Comparison of Turbulence Intensity from CTD-Attached and Free-Fall Microstructure Profilers

Turbulence intensity estimated from fast-response thermistors is compared between conductivity-temperature-depth (CTD)-attached and free-fall microstructure profilers, conducted at the same location within 2 h. The agreement is generally good but anomalously overestimated values, deviating from a lognormal distribution, appear sporadically in the CTD-attached method. These overestimated outliers are evident as spiky patches in the raw temperature gradient profiles. They often occur when the fall rate of the CTD frame W (m s(-1)) is small and its standard deviation W-sd is large. These overestimated outliers can be efficiently removed by rejecting data with the criteria of W-sd > 0.2 W - 0.06, where W and W-sd are computed for a 1-s interval.

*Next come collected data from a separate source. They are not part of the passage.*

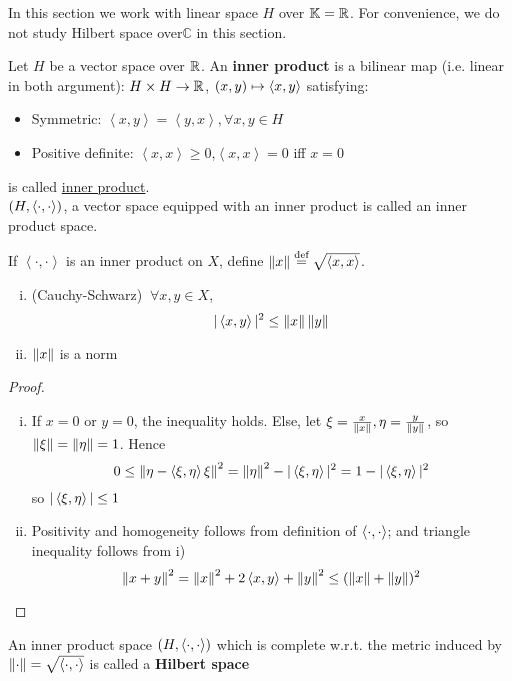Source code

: \documentclass{article}
\begin{document}
In this section we work with linear space $H$ over $\mathbb{K} = \mathbb{R}$. For convenience, we do not study Hilbert space over$\mathbb{ C}$ in this section.


\begin{definition}
	Let $H$ be a vector space over $\mathbb{R}$. An {\bf inner product} is a bilinear map (i.e. linear in both argument):
	$H\times H\to\mathbb{R}$, $(x,y)\mapsto \left<{x},{y}\right>$ satisfying:
	\begin{itemize}
		\item Symmetric: $\left<x,y\right>={{\left<y,x\right>}},\forall x,y\in H$
		\item Positive definite: $\left<x,x\right>\geq0$,$\left<x,x\right>=0$ iff $x=0$
	\end{itemize}
	is called \underline{inner product}.\\
	$(H,\left<{\cdot},{\cdot}\right>)$, a vector space equipped with an inner product is called an inner product space.
\end{definition}



\begin{theorem}
	If $\left<\cdot,\cdot\right>$ is an inner product on $X$, define $\left\|{x}\right\|\overset{\textrm{def}}{=}\sqrt{\left<{x},{x}\right>}$.  
	\begin{enumerate}[i)]
	    \item (Cauchy-Schwarz) $\ \forall x,y\in X$,
	$$|\left<{x},{y}\right>|^2\leq \left\|{x}\right\| \left\|{y}\right\|$$
	\item $\left\|{x}\right\|$ is a norm
\end{enumerate}  
\end{theorem}

\begin{proof}
\begin{enumerate}[i)]
    \item If $x=0$ or $y=0$, the inequality holds. Else, let $\xi = \frac{x}{\left\|{x}\right\|}, \eta = \frac{y}{\left\|{y}\right\|}$, so $\left\|{\xi}\right\|=\left\|{\eta}\right\|=1$. Hence 
    $$0 \leq \left\|{\eta-\left<{\xi},{\eta}\right>\xi}\right\|^2=\left\|{\eta}\right\|^2 - |\left<{\xi},{\eta}\right>|^2=1-|\left<{\xi},{\eta}\right>|^2$$  
    so $|\left<{\xi},{\eta}\right>| \leq 1$
    \item Positivity and homogeneity follows from definition of $\left<{\cdot},{\cdot}\right>$; and triangle inequality follows from i)  
    $$
    \left\|{x+y}\right\|^2=\left\|{x}\right\|^2 + 2 \left<{x},{y}\right> + \left\|{y}\right\|^2 \leq (\left\|{x}\right\|+\left\|{y}\right\|)^2
    $$
\end{enumerate}
\end{proof}

\begin{definition}
    An inner product space $(H, \left<{\cdot},{\cdot}\right>)$ which is complete w.r.t. the metric induced by $\left\|{\cdot}\right\|=\sqrt{\left<{\cdot},{\cdot}\right>}$ is called a \textbf{Hilbert space}
\end{definition}
\end{document}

After the data screening, thermal and energy dissipation, chi and epsilon, from CTD-attached and free-fall profilers are consistent within a factor of 3 in the ranges of 10 (10)< chi < 10(-7)degrees C-2 s(-1) and 10(-10) < epsilon < 10(-8) W kg(-1), respectively, for 50-m depth-averaged data. Energy dissipation from the CTD-attached method tended to be underestimated in the higher turbulence range of epsilon > 10(-8). This could be due to insufficient correction of the thermistor response for the faster fall rate (similar to 1 ms(-1)) of CTD frames. Since epsilon < 10(-8) in most parts of the intermediate and deep ocean, use of the CTD-attached fast-response thermistors provides an efficient way to expand the presently sparse turbulence observations.